_WHAT YOU SHOULD DO_.
With images excluded, write out each entry below exactly as given.

_RECORDS SUPPLIED_.
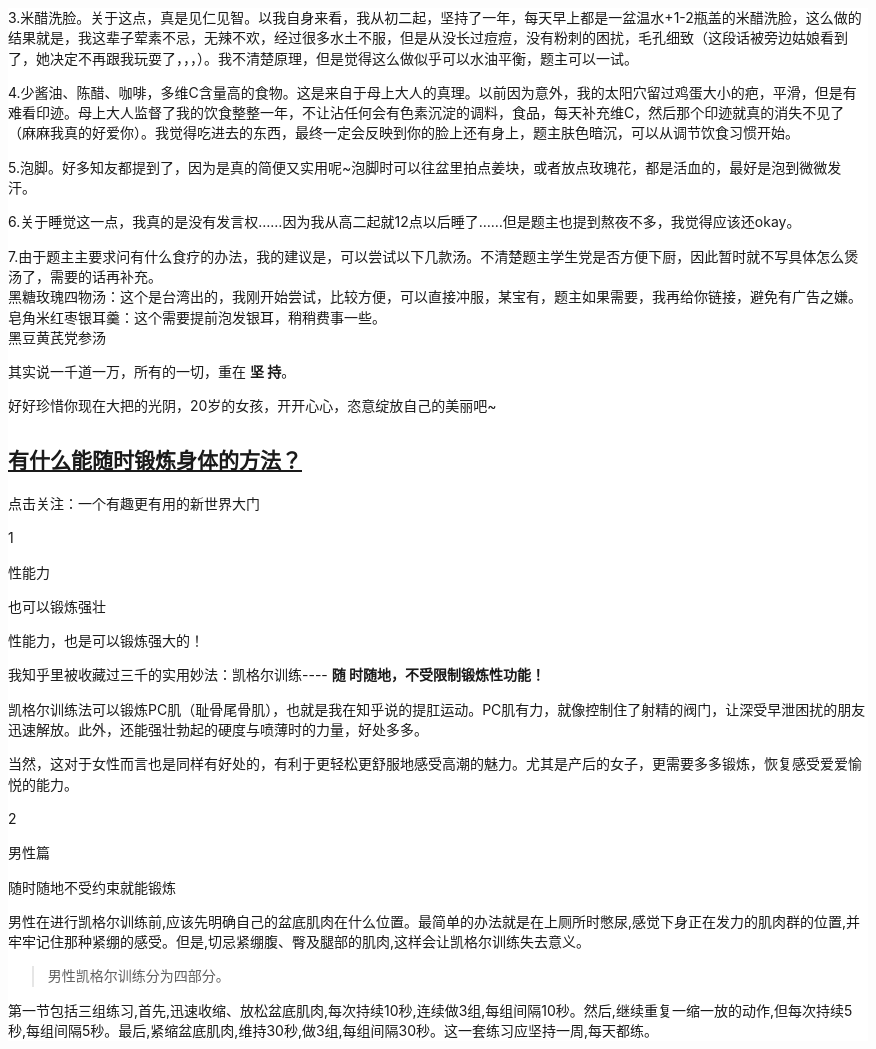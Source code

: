 3.米醋洗脸。关于这点，真是见仁见智。以我自身来看，我从初二起，坚持了一年，每天早上都是一盆温水+1-2瓶盖的米醋洗脸，这么做的结果就是，我这辈子荤素不忌，无辣不欢，经过很多水土不服，但是从没长过痘痘，没有粉刺的困扰，毛孔细致（这段话被旁边姑娘看到了，她决定不再跟我玩耍了，，，）。我不清楚原理，但是觉得这么做似乎可以水油平衡，题主可以一试。  
  
4.少酱油、陈醋、咖啡，多维C含量高的食物。这是来自于母上大人的真理。以前因为意外，我的太阳穴留过鸡蛋大小的疤，平滑，但是有难看印迹。母上大人监督了我的饮食整整一年，不让沾任何会有色素沉淀的调料，食品，每天补充维C，然后那个印迹就真的消失不见了（麻麻我真的好爱你）。我觉得吃进去的东西，最终一定会反映到你的脸上还有身上，题主肤色暗沉，可以从调节饮食习惯开始。  
  
5.泡脚。好多知友都提到了，因为是真的简便又实用呢~泡脚时可以往盆里拍点姜块，或者放点玫瑰花，都是活血的，最好是泡到微微发汗。  
  
6.关于睡觉这一点，我真的是没有发言权……因为我从高二起就12点以后睡了……但是题主也提到熬夜不多，我觉得应该还okay。  
  
7.由于题主主要求问有什么食疗的办法，我的建议是，可以尝试以下几款汤。不清楚题主学生党是否方便下厨，因此暂时就不写具体怎么煲汤了，需要的话再补充。  
黑糖玫瑰四物汤：这个是台湾出的，我刚开始尝试，比较方便，可以直接冲服，某宝有，题主如果需要，我再给你链接，避免有广告之嫌。  
皂角米红枣银耳羹：这个需要提前泡发银耳，稍稍费事一些。  
黑豆黄芪党参汤  
  
其实说一千道一万，所有的一切，重在 **坚 持**。  
  
好好珍惜你现在大把的光阴，20岁的女孩，开开心心，恣意绽放自己的美丽吧~


## [有什么能随时锻炼身体的方法？](https://www.zhihu.com/question/25388586/answer/30622043)
点击关注：一个有趣更有用的新世界大门  

  

1

性能力

也可以锻炼强壮

  

性能力，也是可以锻炼强大的！

我知乎里被收藏过三千的实用妙法：凯格尔训练---- **随 时随地，不受限制锻炼性功能！**  

凯格尔训练法可以锻炼PC肌（耻骨尾骨肌），也就是我在知乎说的提肛运动。PC肌有力，就像控制住了射精的阀门，让深受早泄困扰的朋友迅速解放。此外，还能强壮勃起的硬度与喷薄时的力量，好处多多。

当然，这对于女性而言也是同样有好处的，有利于更轻松更舒服地感受高潮的魅力。尤其是产后的女子，更需要多多锻炼，恢复感受爱爱愉悦的能力。

  
  

2

男性篇

随时随地不受约束就能锻炼

  

>
男性在进行凯格尔训练前,应该先明确自己的盆底肌肉在什么位置。最简单的办法就是在上厕所时憋尿,感觉下身正在发力的肌肉群的位置,并牢牢记住那种紧绷的感受。但是,切忌紧绷腹、臀及腿部的肌肉,这样会让凯格尔训练失去意义。

>

> 男性凯格尔训练分为四部分。

>

>
第一节包括三组练习,首先,迅速收缩、放松盆底肌肉,每次持续10秒,连续做3组,每组间隔10秒。然后,继续重复一缩一放的动作,但每次持续5秒,每组间隔5秒。最后,紧缩盆底肌肉,维持30秒,做3组,每组间隔30秒。这一套练习应坚持一周,每天都练。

_ANSWER TO THIS TASK_.
Source code

: 3.米醋洗脸。关于这点，真是见仁见智。以我自身来看，我从初二起，坚持了一年，每天早上都是一盆温水+1-2瓶盖的米醋洗脸，这么做的结果就是，我这辈子荤素不忌，无辣不欢，经过很多水土不服，但是从没长过痘痘，没有粉刺的困扰，毛孔细致（这段话被旁边姑娘看到了，她决定不再跟我玩耍了，，，）。我不清楚原理，但是觉得这么做似乎可以水油平衡，题主可以一试。  
  
4.少酱油、陈醋、咖啡，多维C含量高的食物。这是来自于母上大人的真理。以前因为意外，我的太阳穴留过鸡蛋大小的疤，平滑，但是有难看印迹。母上大人监督了我的饮食整整一年，不让沾任何会有色素沉淀的调料，食品，每天补充维C，然后那个印迹就真的消失不见了（麻麻我真的好爱你）。我觉得吃进去的东西，最终一定会反映到你的脸上还有身上，题主肤色暗沉，可以从调节饮食习惯开始。  
  
5.泡脚。好多知友都提到了，因为是真的简便又实用呢~泡脚时可以往盆里拍点姜块，或者放点玫瑰花，都是活血的，最好是泡到微微发汗。  
  
6.关于睡觉这一点，我真的是没有发言权……因为我从高二起就12点以后睡了……但是题主也提到熬夜不多，我觉得应该还okay。  
  
7.由于题主主要求问有什么食疗的办法，我的建议是，可以尝试以下几款汤。不清楚题主学生党是否方便下厨，因此暂时就不写具体怎么煲汤了，需要的话再补充。  
黑糖玫瑰四物汤：这个是台湾出的，我刚开始尝试，比较方便，可以直接冲服，某宝有，题主如果需要，我再给你链接，避免有广告之嫌。  
皂角米红枣银耳羹：这个需要提前泡发银耳，稍稍费事一些。  
黑豆黄芪党参汤  
  
其实说一千道一万，所有的一切，重在 **坚 持**。  
  
好好珍惜你现在大把的光阴，20岁的女孩，开开心心，恣意绽放自己的美丽吧~


## [有什么能随时锻炼身体的方法？](https://www.zhihu.com/question/25388586/answer/30622043)
点击关注：一个有趣更有用的新世界大门  

  

1

性能力

也可以锻炼强壮

  

性能力，也是可以锻炼强大的！

我知乎里被收藏过三千的实用妙法：凯格尔训练---- **随 时随地，不受限制锻炼性功能！**  

凯格尔训练法可以锻炼PC肌（耻骨尾骨肌），也就是我在知乎说的提肛运动。PC肌有力，就像控制住了射精的阀门，让深受早泄困扰的朋友迅速解放。此外，还能强壮勃起的硬度与喷薄时的力量，好处多多。

当然，这对于女性而言也是同样有好处的，有利于更轻松更舒服地感受高潮的魅力。尤其是产后的女子，更需要多多锻炼，恢复感受爱爱愉悦的能力。

  
  

2

男性篇

随时随地不受约束就能锻炼

  

>
男性在进行凯格尔训练前,应该先明确自己的盆底肌肉在什么位置。最简单的办法就是在上厕所时憋尿,感觉下身正在发力的肌肉群的位置,并牢牢记住那种紧绷的感受。但是,切忌紧绷腹、臀及腿部的肌肉,这样会让凯格尔训练失去意义。

>

> 男性凯格尔训练分为四部分。

>

>
第一节包括三组练习,首先,迅速收缩、放松盆底肌肉,每次持续10秒,连续做3组,每组间隔10秒。然后,继续重复一缩一放的动作,但每次持续5秒,每组间隔5秒。最后,紧缩盆底肌肉,维持30秒,做3组,每组间隔30秒。这一套练习应坚持一周,每天都练。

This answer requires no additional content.